- _ASSIGNMENT_: Starting with the line that contains "docker-compose run web rake:db create" and stopping after the line that contains "Primeiro, parabéns por chegar até aqui.", copy the entries below exactly. Include nothing else.

- _INPUT DATA_:
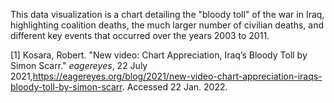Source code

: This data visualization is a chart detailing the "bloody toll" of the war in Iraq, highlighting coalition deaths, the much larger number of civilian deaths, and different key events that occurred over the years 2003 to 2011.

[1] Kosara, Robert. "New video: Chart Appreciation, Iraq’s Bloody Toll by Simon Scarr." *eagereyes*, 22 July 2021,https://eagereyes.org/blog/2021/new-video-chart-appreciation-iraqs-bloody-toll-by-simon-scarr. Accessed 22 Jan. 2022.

--

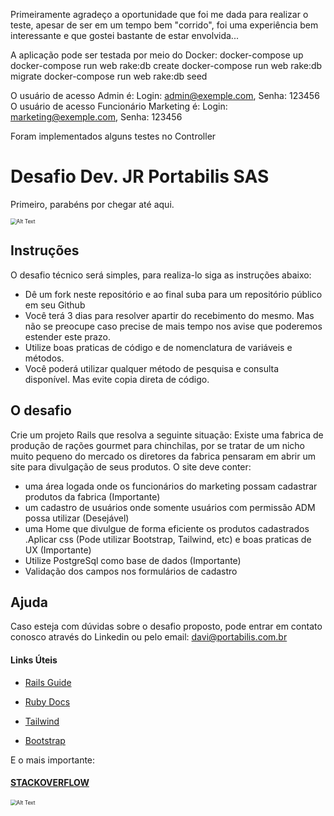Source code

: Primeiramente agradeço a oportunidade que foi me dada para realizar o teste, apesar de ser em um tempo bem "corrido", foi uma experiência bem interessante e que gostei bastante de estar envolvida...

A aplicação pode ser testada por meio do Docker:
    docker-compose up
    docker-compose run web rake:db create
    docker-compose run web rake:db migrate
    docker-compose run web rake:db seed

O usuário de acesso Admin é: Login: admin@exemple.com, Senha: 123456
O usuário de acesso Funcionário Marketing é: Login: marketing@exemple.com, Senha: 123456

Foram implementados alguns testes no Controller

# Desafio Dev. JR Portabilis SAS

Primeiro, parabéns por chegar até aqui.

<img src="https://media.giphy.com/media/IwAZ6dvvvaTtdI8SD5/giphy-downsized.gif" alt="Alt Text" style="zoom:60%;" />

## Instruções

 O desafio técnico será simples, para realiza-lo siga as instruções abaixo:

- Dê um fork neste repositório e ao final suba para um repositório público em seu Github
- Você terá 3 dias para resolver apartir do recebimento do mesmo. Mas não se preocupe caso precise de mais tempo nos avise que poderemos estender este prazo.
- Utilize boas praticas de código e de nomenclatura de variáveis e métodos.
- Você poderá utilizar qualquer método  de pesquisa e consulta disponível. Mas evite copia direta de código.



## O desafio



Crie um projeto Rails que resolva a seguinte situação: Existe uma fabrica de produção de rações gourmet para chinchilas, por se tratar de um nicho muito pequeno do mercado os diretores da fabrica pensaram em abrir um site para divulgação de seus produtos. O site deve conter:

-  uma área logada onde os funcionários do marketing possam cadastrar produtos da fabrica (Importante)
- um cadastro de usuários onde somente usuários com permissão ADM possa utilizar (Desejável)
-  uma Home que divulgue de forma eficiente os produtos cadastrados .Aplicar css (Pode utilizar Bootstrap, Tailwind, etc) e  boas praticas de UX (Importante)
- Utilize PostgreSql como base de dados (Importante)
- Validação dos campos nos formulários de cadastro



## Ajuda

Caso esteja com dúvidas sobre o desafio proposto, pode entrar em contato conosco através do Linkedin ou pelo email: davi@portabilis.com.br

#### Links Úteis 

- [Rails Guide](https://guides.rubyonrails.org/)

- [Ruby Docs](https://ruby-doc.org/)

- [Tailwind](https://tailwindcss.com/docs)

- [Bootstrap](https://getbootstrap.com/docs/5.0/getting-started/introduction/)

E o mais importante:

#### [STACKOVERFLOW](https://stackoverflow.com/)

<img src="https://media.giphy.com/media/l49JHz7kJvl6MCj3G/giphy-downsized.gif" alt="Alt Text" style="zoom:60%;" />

- _RESPONSE BOX_:
    docker-compose run web rake:db create
    docker-compose run web rake:db migrate
    docker-compose run web rake:db seed

O usuário de acesso Admin é: Login: admin@exemple.com, Senha: 123456
O usuário de acesso Funcionário Marketing é: Login: marketing@exemple.com, Senha: 123456

Foram implementados alguns testes no Controller

# Desafio Dev. JR Portabilis SAS

Primeiro, parabéns por chegar até aqui.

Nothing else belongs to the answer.